WHAT TO WORK ON:
Write the entries out exactly, with the final line being the one containing "The first two".
────────────────
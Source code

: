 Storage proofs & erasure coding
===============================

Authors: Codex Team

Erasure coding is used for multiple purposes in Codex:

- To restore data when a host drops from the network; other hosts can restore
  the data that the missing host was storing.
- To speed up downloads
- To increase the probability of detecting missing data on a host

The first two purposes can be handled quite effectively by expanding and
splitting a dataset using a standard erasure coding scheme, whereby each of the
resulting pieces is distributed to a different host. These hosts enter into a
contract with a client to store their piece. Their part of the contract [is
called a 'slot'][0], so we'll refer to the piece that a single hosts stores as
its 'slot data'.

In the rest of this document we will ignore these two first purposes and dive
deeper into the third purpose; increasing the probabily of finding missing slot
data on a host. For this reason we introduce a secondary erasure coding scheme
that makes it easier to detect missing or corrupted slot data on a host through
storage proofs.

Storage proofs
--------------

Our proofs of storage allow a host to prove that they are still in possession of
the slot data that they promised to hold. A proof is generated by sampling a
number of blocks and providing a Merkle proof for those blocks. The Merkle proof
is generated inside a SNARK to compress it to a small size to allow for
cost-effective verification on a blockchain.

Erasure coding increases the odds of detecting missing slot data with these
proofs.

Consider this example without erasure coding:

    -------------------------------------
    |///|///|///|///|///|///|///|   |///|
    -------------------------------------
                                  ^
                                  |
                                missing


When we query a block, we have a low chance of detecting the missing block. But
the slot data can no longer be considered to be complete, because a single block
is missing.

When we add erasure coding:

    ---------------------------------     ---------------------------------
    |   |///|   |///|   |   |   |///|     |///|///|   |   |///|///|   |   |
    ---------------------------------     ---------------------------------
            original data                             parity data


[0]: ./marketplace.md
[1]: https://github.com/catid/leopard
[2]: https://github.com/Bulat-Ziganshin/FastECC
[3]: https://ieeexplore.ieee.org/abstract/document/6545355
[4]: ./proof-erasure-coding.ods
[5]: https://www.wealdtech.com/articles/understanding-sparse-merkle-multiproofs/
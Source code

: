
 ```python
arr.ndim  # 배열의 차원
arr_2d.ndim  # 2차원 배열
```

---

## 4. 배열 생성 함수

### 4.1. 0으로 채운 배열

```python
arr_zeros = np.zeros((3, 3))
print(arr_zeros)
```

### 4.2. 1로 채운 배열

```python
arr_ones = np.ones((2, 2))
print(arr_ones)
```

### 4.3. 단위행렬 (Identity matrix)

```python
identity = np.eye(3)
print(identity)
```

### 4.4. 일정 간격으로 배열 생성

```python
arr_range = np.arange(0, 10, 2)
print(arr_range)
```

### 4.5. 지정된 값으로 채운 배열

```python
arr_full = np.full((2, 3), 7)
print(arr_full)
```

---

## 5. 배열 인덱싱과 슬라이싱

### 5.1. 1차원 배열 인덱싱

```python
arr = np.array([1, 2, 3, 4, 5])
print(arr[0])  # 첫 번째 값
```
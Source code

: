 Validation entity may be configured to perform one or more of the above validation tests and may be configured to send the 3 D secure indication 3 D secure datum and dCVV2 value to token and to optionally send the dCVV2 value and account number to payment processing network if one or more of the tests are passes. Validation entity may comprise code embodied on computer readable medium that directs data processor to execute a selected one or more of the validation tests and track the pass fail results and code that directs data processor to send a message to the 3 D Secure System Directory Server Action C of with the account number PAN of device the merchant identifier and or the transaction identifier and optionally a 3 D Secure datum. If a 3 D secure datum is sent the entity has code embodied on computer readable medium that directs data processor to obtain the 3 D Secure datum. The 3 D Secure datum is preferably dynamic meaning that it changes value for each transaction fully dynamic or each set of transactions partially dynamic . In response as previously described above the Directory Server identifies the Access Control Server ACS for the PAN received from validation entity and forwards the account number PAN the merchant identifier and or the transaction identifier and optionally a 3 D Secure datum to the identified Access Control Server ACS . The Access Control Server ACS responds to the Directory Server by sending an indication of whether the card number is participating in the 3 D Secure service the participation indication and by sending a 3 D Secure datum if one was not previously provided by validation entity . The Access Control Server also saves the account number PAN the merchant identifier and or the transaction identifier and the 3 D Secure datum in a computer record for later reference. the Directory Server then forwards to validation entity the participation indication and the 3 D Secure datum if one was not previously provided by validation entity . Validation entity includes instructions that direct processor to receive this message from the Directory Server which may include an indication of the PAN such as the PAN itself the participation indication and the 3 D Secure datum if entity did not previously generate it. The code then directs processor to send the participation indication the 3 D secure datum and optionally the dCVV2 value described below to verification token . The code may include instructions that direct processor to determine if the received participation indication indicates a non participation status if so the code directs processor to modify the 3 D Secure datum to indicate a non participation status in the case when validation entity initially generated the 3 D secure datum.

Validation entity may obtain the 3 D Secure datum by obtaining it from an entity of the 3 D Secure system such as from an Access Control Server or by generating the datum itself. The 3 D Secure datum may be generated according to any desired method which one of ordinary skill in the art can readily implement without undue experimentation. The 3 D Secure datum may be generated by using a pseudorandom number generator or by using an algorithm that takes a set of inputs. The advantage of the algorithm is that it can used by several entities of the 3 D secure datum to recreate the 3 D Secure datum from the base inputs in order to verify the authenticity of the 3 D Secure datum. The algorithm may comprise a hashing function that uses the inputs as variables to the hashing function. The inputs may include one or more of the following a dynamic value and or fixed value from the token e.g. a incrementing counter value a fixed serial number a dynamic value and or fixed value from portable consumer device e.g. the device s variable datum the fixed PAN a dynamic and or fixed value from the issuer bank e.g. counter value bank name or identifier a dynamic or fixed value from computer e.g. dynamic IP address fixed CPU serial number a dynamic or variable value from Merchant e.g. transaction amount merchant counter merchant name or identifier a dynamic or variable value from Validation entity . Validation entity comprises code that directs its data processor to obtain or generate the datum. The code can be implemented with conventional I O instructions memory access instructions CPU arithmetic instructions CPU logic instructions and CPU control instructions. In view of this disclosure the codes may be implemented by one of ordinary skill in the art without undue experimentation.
────────────────
TASK OUTPUT:
Source code

: Storage proofs & erasure coding
===============================

Authors: Codex Team

Erasure coding is used for multiple purposes in Codex:

- To restore data when a host drops from the network; other hosts can restore
  the data that the missing host was storing.
- To speed up downloads
- To increase the probability of detecting missing data on a host

The first two purposes can be handled quite effectively by expanding and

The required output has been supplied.